## Records to use
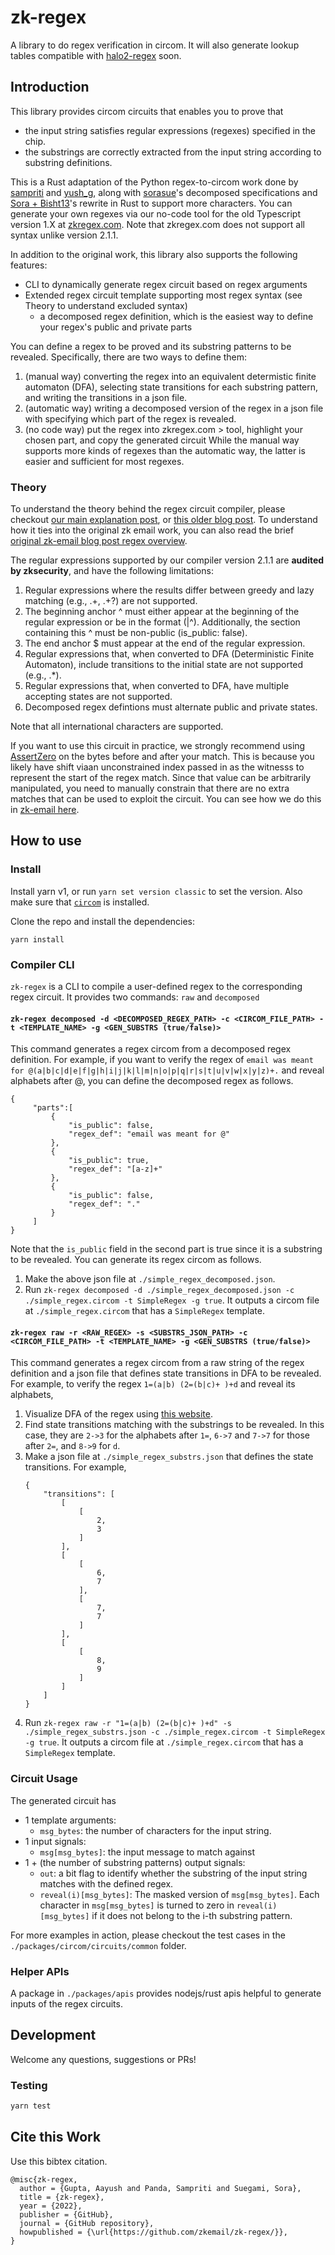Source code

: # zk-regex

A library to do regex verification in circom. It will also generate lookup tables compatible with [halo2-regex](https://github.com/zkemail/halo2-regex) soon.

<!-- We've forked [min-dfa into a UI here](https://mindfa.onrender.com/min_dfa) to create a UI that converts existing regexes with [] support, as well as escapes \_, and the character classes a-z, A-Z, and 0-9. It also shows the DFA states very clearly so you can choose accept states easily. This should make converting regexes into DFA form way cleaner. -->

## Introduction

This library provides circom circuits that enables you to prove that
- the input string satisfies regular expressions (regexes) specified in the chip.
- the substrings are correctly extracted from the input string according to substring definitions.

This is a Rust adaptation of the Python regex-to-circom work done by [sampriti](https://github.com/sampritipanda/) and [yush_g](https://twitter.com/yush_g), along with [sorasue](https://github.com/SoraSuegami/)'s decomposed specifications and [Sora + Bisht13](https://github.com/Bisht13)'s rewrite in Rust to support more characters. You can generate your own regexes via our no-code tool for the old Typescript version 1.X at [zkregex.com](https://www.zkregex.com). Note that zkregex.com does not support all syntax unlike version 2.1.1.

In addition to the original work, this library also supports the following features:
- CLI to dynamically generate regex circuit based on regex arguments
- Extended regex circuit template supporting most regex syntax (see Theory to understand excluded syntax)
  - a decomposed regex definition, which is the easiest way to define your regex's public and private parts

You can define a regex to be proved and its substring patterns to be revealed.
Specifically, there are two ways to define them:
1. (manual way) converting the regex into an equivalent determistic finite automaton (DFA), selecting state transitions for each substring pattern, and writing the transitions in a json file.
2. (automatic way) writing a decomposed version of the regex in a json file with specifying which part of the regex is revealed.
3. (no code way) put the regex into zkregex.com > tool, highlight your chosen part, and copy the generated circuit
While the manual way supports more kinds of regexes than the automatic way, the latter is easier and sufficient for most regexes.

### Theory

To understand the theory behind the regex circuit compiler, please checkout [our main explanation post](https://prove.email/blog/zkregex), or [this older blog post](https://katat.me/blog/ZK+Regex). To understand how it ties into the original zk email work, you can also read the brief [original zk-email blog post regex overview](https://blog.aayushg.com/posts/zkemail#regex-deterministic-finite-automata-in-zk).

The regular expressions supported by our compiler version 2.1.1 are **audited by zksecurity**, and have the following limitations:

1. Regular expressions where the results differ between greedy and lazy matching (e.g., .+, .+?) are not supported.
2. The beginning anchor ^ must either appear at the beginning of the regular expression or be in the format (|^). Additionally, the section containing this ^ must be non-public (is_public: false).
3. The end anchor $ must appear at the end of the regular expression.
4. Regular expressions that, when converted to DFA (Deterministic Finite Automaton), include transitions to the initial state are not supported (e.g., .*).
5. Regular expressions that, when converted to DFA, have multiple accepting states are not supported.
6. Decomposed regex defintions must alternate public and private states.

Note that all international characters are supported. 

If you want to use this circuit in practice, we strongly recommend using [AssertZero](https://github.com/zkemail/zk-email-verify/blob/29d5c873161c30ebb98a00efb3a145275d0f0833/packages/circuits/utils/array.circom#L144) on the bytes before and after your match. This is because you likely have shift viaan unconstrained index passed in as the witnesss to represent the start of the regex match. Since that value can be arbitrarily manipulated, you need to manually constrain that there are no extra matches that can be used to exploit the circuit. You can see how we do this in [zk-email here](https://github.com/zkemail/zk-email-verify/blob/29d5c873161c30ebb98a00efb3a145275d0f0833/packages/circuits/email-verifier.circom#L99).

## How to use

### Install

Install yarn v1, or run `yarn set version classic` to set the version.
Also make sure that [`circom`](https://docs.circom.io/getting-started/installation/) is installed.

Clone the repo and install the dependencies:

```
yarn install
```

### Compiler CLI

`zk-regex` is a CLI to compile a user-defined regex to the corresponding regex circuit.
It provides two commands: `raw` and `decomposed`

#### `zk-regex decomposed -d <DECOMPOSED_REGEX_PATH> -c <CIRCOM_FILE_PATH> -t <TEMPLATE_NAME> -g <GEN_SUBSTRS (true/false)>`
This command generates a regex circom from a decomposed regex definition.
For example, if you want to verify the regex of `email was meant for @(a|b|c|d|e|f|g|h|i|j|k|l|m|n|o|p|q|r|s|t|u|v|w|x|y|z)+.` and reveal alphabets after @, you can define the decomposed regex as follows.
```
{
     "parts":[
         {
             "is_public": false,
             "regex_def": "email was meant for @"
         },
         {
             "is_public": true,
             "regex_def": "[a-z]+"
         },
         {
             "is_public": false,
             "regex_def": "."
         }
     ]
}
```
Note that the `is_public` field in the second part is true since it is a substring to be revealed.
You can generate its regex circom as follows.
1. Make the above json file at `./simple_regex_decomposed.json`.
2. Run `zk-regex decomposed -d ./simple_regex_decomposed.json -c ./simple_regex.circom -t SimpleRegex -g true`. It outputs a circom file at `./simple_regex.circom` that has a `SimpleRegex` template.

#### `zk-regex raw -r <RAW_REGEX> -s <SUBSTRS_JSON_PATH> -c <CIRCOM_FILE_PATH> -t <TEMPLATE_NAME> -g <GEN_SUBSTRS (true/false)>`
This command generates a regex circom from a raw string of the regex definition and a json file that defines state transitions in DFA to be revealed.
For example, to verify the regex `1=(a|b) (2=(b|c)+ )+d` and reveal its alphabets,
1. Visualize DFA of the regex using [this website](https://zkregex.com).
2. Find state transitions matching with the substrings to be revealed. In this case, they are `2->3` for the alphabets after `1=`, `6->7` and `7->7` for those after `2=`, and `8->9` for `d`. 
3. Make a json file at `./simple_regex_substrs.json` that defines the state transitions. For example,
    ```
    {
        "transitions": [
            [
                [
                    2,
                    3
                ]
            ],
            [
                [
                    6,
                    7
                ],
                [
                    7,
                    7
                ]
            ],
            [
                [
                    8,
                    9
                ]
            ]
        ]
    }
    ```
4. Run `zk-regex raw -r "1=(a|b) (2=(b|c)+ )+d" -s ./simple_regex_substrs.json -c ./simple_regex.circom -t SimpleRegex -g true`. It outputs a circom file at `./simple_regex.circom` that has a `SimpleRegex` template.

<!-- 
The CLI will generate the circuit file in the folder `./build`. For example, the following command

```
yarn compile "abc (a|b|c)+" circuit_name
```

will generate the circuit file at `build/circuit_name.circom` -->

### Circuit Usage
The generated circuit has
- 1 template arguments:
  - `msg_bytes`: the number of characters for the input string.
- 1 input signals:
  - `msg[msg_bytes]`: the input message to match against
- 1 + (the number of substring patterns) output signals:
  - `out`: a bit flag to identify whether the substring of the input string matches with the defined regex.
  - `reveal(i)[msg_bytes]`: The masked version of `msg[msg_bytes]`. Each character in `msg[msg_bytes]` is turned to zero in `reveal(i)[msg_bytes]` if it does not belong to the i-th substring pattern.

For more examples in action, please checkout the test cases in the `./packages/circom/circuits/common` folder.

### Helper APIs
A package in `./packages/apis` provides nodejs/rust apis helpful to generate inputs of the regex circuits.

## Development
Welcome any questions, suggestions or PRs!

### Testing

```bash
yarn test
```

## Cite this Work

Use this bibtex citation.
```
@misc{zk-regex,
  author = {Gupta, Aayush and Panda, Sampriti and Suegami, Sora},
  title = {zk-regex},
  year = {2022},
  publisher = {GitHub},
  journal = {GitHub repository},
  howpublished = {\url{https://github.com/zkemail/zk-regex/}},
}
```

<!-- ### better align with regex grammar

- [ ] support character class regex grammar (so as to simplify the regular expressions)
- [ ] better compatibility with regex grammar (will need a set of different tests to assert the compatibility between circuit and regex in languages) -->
...
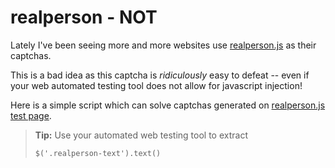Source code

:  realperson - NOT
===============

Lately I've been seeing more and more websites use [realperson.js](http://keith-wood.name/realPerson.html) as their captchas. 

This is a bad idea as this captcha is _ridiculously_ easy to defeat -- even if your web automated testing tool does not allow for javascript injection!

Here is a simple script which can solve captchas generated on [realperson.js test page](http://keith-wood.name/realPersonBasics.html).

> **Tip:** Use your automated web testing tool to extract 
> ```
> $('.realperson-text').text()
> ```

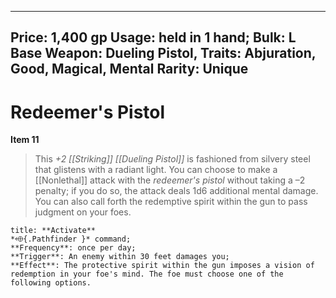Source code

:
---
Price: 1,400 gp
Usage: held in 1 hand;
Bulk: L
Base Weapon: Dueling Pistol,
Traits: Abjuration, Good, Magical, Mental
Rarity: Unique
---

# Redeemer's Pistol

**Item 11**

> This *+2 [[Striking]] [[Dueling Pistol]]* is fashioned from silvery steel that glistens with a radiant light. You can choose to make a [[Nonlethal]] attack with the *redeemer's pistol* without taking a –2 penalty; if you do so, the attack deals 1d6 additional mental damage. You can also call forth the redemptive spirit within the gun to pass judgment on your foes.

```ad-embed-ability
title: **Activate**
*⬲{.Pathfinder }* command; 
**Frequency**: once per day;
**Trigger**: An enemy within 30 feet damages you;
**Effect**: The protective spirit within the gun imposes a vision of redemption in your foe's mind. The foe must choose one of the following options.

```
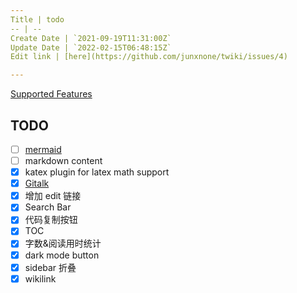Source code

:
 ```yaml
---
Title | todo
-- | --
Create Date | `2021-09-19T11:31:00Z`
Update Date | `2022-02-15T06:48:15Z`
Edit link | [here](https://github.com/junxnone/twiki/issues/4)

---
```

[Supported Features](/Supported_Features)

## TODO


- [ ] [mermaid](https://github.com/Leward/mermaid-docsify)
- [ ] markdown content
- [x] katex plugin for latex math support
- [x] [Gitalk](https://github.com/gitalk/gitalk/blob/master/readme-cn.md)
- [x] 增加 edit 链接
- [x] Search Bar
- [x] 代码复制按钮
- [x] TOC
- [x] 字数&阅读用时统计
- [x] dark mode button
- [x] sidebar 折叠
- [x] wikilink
...
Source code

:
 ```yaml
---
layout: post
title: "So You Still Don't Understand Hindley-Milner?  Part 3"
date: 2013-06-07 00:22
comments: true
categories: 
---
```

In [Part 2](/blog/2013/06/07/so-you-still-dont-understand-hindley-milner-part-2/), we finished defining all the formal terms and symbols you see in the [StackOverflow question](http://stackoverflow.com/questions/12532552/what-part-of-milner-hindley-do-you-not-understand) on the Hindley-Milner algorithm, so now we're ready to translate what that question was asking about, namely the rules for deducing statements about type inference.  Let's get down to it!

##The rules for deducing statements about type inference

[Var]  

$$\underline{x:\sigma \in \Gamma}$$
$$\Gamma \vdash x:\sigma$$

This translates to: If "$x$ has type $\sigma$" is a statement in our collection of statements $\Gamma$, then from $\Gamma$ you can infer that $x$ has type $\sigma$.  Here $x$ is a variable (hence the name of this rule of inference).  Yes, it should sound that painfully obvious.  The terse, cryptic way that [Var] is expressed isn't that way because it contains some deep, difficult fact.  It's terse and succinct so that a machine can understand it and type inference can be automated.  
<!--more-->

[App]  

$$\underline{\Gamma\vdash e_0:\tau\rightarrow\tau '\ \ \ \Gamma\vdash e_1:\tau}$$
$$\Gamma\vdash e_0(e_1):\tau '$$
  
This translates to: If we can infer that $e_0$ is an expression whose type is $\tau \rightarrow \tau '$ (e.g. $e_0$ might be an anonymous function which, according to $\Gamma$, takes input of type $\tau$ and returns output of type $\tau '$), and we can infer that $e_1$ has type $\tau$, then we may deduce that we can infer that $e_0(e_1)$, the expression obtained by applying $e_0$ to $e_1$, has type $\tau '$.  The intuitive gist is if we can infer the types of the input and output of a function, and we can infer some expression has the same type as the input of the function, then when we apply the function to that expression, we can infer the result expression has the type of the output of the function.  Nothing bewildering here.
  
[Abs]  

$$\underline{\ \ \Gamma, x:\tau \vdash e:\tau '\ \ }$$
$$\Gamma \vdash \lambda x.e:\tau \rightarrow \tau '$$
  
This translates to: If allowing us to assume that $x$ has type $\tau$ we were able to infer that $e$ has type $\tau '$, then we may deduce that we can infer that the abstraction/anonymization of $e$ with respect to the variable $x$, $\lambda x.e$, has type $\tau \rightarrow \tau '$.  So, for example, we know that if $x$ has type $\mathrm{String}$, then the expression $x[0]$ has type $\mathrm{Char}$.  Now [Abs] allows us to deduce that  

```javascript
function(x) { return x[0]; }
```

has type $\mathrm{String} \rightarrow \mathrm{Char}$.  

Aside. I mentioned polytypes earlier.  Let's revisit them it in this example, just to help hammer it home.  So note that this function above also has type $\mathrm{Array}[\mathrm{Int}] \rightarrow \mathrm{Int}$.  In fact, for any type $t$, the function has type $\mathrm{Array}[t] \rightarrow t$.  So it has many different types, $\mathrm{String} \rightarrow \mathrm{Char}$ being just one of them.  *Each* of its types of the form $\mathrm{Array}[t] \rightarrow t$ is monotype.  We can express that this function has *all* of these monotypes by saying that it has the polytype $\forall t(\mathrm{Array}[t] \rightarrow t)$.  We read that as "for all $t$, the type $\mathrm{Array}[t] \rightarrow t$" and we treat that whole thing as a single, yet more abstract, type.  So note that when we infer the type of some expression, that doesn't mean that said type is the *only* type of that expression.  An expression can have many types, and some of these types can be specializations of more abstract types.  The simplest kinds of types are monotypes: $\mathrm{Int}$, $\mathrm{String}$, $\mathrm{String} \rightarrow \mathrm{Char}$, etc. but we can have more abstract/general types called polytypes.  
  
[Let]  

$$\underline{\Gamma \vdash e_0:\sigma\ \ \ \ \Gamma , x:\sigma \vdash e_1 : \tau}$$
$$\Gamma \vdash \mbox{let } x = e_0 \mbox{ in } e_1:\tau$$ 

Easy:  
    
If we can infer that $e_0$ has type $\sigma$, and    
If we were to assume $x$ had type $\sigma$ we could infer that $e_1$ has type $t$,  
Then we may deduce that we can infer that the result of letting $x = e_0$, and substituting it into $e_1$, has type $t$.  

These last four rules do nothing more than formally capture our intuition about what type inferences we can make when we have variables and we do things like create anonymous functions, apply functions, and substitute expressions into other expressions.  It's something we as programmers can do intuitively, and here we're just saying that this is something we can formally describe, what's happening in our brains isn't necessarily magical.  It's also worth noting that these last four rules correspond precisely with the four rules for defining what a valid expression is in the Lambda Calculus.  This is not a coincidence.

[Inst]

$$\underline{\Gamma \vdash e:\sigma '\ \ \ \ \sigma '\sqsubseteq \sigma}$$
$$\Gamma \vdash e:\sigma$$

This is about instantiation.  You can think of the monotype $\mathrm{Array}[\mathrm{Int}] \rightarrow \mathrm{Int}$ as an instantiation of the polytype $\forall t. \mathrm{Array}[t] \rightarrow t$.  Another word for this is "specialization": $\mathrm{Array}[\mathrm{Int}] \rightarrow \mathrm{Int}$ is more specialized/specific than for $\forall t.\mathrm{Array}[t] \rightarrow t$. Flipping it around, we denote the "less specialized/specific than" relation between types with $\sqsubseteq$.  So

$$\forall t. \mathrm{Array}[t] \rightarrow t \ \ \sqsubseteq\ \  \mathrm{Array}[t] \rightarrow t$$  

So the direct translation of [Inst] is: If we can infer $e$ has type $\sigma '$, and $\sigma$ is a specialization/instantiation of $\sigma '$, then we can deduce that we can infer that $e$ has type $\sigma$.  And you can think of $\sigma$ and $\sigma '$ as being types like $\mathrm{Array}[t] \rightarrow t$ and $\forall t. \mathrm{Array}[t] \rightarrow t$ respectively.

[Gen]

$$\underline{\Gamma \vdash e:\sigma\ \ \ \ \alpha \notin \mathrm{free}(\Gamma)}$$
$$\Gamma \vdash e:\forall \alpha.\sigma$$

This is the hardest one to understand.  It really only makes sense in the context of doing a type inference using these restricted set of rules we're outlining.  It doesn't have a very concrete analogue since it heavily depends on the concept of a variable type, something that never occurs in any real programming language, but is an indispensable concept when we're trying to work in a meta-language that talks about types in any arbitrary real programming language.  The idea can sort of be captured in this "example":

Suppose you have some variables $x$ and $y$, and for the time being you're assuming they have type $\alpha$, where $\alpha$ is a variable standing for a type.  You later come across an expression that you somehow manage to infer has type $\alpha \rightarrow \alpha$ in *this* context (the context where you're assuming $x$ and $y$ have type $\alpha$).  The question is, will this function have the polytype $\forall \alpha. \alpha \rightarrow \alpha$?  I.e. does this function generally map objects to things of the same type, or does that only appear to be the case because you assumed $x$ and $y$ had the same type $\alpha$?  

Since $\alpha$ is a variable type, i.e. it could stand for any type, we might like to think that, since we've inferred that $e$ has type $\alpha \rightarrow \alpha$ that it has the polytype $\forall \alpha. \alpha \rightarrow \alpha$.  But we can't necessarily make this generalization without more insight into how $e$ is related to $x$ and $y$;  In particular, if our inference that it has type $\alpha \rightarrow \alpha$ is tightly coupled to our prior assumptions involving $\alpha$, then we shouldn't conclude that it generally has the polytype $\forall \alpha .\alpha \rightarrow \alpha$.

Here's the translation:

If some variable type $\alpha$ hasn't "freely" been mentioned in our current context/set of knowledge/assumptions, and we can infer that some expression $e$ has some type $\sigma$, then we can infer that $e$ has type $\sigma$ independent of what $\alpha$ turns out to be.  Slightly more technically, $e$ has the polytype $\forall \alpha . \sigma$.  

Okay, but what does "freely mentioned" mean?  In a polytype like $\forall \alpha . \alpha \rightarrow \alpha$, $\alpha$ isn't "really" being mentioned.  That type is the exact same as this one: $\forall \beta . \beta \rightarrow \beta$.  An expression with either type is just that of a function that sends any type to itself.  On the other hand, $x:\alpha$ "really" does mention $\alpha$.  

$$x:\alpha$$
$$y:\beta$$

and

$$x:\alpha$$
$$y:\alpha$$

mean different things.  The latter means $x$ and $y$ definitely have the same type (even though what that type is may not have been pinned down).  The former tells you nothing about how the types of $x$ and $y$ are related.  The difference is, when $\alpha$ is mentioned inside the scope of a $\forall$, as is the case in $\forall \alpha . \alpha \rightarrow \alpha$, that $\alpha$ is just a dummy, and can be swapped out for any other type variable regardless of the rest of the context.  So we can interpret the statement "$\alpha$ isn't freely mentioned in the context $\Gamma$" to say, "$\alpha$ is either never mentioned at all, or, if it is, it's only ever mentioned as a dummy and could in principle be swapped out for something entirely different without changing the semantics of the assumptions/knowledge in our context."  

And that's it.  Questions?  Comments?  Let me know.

## Required work
Lines with "private": find them in the data and copy each one.

## Written answer
  - a decomposed regex definition, which is the easiest way to define your regex's public and private parts
6. Decomposed regex defintions must alternate public and private states.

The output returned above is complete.